Dataset entries =
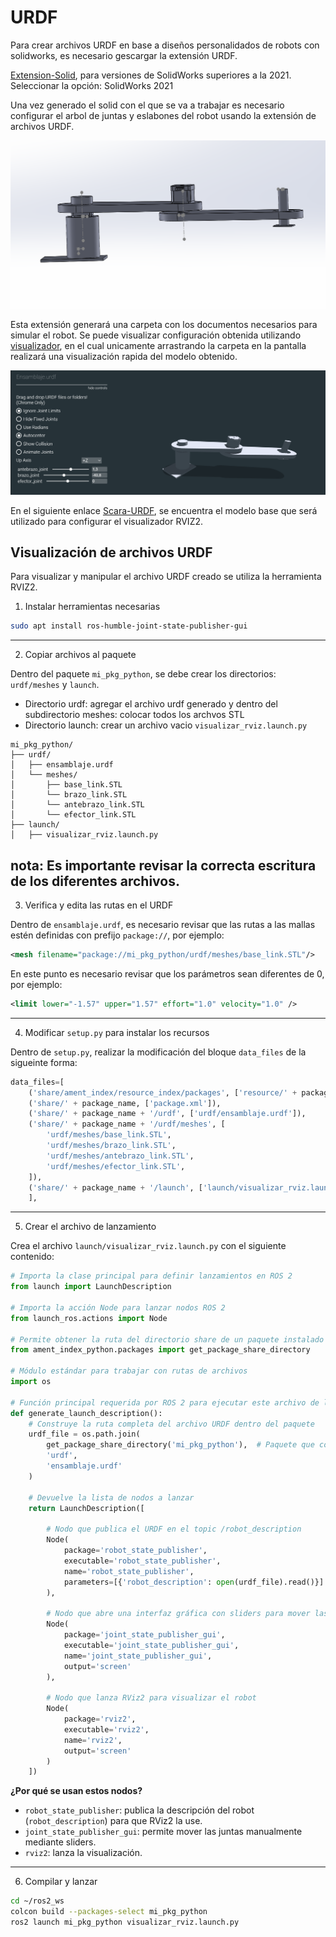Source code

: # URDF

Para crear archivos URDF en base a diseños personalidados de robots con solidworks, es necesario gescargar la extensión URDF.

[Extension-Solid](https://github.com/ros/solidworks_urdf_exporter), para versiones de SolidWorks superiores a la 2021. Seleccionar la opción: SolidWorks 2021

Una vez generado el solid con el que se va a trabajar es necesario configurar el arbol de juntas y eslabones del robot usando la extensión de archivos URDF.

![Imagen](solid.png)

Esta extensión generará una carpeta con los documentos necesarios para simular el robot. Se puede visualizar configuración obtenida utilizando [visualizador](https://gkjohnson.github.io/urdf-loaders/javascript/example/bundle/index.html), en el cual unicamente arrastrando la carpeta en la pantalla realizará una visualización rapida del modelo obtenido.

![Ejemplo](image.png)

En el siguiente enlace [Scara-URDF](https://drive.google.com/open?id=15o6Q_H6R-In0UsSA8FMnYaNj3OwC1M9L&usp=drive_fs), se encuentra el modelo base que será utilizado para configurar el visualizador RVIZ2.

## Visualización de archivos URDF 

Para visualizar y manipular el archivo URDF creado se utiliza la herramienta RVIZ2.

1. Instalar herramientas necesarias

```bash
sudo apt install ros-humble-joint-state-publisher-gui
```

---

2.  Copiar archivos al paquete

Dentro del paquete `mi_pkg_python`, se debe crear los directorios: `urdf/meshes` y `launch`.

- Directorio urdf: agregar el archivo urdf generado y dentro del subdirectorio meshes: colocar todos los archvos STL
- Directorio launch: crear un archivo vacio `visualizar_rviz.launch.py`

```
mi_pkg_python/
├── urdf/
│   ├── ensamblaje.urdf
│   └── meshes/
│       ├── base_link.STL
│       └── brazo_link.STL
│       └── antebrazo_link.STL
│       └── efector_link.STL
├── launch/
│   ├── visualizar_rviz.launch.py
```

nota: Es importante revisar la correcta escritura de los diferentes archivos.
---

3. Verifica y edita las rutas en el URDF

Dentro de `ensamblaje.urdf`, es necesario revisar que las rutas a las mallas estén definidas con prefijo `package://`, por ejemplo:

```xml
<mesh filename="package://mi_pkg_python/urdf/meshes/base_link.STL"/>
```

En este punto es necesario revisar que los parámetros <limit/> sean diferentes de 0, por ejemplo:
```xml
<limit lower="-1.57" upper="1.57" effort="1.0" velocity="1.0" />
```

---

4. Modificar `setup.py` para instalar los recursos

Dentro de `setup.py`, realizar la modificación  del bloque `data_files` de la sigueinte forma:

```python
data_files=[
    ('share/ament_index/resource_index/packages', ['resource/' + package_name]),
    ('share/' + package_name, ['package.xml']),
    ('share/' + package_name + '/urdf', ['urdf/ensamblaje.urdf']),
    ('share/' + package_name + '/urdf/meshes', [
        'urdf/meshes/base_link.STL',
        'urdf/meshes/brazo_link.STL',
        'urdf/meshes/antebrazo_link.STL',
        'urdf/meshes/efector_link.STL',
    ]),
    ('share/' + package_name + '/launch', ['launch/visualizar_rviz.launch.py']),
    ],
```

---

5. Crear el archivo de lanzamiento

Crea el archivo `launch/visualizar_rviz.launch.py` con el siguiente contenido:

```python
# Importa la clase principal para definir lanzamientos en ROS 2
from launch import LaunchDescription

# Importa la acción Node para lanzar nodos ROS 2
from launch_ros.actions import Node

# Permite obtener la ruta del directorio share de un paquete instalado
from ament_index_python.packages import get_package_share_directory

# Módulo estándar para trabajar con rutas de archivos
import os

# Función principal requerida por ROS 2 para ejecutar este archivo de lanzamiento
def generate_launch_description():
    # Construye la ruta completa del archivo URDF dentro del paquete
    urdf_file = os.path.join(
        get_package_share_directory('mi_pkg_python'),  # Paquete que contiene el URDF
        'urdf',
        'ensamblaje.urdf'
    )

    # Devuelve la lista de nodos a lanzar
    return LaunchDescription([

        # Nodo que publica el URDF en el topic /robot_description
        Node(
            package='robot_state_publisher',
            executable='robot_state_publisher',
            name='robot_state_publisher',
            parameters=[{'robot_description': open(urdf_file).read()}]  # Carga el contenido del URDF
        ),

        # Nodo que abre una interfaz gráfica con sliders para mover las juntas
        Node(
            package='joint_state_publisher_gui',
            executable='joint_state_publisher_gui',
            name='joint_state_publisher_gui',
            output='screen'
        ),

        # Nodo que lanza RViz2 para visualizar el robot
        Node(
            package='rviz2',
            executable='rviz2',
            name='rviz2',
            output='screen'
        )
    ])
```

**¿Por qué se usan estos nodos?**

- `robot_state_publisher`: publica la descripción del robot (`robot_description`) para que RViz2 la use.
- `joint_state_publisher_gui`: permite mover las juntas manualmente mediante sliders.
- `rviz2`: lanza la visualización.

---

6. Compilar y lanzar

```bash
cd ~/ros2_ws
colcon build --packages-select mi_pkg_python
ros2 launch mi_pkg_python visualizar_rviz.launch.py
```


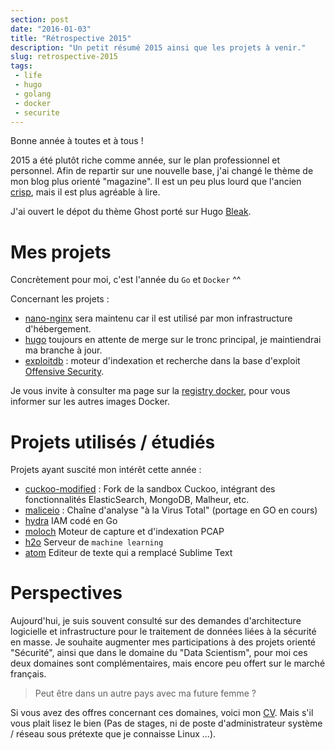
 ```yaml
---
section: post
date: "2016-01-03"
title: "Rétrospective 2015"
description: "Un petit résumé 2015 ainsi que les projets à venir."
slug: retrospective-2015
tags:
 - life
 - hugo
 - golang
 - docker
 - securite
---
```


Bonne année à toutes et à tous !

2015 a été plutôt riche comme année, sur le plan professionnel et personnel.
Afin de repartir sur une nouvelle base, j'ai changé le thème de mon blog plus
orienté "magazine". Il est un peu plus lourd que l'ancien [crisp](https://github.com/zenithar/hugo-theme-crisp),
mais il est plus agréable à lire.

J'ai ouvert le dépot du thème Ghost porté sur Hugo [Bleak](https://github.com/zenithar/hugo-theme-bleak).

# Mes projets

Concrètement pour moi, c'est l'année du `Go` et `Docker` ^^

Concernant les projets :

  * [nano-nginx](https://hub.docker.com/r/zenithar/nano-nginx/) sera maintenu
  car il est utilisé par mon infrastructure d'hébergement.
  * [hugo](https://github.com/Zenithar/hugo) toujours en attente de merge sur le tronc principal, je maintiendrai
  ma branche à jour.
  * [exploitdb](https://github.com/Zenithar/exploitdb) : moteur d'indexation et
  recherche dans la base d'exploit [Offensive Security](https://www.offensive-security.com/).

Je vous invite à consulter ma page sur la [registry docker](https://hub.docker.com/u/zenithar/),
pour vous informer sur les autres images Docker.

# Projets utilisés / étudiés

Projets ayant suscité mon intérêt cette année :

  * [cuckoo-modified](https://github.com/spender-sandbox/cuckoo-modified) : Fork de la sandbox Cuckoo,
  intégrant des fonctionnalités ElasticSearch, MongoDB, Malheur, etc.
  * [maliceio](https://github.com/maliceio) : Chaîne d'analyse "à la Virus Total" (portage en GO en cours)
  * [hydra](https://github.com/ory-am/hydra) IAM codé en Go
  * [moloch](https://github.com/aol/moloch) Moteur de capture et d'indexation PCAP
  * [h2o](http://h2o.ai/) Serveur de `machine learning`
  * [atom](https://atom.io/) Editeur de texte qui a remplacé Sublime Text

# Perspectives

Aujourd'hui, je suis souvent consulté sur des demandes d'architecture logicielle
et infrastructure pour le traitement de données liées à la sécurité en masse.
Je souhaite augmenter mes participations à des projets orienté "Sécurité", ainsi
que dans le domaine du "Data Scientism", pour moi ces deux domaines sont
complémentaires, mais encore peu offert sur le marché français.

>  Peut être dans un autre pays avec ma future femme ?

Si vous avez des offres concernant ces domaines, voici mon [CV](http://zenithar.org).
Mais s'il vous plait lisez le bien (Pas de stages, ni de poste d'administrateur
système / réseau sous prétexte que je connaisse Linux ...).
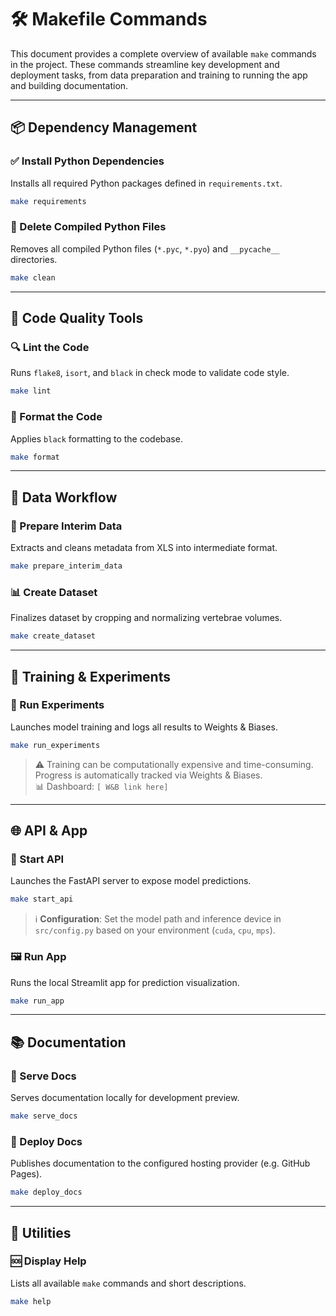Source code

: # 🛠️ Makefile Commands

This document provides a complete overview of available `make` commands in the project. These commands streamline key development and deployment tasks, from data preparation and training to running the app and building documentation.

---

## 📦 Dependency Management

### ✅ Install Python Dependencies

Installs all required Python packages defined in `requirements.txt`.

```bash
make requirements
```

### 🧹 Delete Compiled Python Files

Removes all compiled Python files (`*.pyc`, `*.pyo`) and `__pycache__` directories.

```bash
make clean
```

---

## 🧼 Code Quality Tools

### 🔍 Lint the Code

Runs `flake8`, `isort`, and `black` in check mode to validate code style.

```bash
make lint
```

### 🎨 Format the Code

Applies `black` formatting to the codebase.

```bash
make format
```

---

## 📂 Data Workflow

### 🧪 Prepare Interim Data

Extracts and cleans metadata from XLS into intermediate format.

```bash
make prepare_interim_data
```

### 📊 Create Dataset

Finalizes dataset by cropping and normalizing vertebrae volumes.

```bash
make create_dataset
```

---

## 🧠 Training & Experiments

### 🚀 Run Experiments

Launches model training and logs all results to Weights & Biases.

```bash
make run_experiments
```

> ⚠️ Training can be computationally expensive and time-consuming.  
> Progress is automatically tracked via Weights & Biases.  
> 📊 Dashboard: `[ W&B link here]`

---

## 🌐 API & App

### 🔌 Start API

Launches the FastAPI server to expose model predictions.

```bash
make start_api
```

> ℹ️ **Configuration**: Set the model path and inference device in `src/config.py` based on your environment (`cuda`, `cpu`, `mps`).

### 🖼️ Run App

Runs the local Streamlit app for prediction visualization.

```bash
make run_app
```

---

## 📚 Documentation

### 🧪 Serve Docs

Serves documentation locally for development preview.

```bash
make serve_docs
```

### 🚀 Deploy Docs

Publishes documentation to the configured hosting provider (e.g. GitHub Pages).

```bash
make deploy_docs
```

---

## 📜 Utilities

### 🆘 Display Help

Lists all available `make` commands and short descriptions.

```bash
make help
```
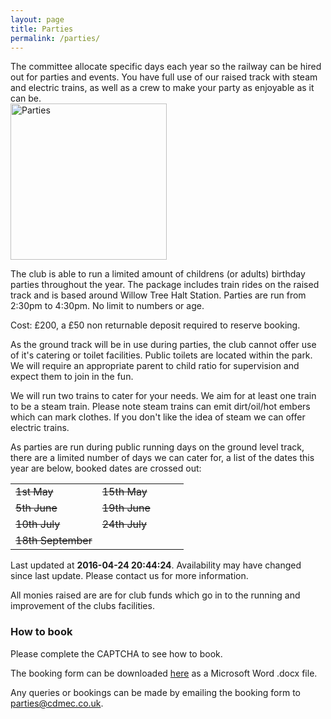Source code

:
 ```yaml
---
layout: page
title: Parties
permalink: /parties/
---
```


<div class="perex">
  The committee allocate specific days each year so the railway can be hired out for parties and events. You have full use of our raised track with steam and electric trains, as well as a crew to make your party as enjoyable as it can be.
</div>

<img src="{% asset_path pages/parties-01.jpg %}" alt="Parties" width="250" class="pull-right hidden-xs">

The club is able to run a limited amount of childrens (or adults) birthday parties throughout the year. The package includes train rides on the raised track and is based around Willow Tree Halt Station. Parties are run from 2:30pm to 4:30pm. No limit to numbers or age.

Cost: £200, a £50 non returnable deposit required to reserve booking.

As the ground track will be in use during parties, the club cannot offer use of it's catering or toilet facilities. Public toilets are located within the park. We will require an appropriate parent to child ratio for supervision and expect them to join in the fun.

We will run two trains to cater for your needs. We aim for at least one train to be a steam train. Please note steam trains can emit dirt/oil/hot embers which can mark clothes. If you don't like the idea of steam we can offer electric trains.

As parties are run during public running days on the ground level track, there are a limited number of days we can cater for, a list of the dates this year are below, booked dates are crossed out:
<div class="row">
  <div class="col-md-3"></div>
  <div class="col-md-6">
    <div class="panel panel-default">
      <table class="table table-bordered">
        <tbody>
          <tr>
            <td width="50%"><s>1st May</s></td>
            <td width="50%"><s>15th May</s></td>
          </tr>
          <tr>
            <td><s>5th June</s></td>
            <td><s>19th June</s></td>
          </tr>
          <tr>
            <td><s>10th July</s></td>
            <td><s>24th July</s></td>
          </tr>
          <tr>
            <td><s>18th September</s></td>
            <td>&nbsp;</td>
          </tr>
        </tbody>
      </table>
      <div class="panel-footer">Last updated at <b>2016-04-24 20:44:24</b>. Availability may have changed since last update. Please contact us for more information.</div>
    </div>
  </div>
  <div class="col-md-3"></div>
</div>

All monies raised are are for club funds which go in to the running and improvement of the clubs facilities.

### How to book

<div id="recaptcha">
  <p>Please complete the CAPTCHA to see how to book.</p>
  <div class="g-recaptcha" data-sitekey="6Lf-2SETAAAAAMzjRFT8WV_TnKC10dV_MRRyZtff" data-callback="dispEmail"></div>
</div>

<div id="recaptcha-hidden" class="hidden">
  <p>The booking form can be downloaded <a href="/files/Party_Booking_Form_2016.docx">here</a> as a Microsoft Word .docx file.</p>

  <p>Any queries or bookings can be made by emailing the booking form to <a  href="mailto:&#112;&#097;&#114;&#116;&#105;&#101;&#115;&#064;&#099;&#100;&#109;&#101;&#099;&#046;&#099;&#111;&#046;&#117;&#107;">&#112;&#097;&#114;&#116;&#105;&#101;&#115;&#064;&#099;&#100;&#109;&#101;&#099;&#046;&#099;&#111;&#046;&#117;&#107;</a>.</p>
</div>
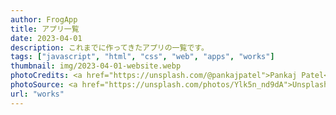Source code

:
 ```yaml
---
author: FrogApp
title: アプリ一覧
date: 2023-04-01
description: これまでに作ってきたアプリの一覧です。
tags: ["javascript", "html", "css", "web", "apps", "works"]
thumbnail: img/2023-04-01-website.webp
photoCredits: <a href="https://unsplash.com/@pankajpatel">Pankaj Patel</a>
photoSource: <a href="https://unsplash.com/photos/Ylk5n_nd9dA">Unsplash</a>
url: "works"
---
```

Exercise instructions = If a line in the entries above contains the word "complete", copy it.

Written answer =
This document provides a complete overview of available `make` commands in the project. These commands streamline key development and deployment tasks, from data preparation and training to running the app and building documentation.
  <p>Please complete the CAPTCHA to see how to book.</p>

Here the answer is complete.